_Exercise goal_
Where a line below carries the word "services", include it in the count, then give the count alone.

_Source information_

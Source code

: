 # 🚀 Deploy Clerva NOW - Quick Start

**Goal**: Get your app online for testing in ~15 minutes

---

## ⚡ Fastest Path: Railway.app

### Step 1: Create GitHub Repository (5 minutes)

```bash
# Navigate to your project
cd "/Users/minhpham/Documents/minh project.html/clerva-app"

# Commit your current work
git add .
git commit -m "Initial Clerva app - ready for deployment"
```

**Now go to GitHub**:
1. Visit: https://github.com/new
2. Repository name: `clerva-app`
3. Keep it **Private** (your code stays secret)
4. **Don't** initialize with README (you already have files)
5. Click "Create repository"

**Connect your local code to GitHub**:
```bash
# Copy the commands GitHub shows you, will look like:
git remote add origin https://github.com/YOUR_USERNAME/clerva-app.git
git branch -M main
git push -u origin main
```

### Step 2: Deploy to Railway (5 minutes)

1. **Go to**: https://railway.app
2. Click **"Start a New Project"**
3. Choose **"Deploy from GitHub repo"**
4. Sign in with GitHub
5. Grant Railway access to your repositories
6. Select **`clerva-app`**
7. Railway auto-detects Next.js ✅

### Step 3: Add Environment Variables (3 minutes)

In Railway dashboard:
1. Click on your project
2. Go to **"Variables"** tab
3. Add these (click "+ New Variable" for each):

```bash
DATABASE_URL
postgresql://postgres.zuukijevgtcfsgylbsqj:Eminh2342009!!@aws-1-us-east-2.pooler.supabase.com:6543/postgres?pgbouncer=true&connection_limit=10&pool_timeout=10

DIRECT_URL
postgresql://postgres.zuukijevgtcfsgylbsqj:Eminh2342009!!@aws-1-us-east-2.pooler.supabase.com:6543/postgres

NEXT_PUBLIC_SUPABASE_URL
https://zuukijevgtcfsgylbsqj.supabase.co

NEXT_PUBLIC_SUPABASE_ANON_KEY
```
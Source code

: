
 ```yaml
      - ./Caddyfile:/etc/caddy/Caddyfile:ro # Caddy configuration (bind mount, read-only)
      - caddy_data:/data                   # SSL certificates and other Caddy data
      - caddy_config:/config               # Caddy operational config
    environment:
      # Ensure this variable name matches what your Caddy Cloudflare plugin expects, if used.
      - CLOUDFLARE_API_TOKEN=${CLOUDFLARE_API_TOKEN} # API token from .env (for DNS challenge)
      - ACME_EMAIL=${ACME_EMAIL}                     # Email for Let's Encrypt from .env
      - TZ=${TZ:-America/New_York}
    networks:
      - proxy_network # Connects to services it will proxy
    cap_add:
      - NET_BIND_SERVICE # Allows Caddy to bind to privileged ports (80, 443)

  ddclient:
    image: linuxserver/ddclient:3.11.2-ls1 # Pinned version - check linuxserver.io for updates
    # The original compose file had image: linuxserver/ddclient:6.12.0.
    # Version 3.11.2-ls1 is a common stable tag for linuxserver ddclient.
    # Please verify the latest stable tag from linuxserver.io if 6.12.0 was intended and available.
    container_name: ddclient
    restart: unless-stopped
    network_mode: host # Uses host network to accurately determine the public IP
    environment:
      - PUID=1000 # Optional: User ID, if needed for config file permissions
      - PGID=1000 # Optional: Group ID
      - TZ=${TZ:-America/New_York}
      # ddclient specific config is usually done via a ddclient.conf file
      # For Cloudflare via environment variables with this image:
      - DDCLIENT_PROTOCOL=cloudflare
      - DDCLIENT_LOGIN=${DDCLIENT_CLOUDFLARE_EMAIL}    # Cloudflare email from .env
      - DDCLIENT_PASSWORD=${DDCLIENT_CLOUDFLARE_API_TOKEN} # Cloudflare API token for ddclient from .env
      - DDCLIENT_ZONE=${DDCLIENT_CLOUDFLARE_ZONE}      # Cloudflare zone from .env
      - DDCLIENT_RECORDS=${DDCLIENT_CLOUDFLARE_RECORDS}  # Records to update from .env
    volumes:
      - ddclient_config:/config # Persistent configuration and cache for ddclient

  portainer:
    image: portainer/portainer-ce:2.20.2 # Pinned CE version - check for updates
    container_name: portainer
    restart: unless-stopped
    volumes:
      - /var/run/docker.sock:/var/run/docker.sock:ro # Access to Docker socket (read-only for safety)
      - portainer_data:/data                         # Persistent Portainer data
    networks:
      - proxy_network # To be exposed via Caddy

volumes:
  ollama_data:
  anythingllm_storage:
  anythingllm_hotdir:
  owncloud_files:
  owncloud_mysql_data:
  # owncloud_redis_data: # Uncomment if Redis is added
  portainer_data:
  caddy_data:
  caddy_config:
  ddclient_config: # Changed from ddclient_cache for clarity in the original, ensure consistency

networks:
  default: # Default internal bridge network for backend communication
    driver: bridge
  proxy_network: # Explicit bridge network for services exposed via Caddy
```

_Answer to this exercise_
2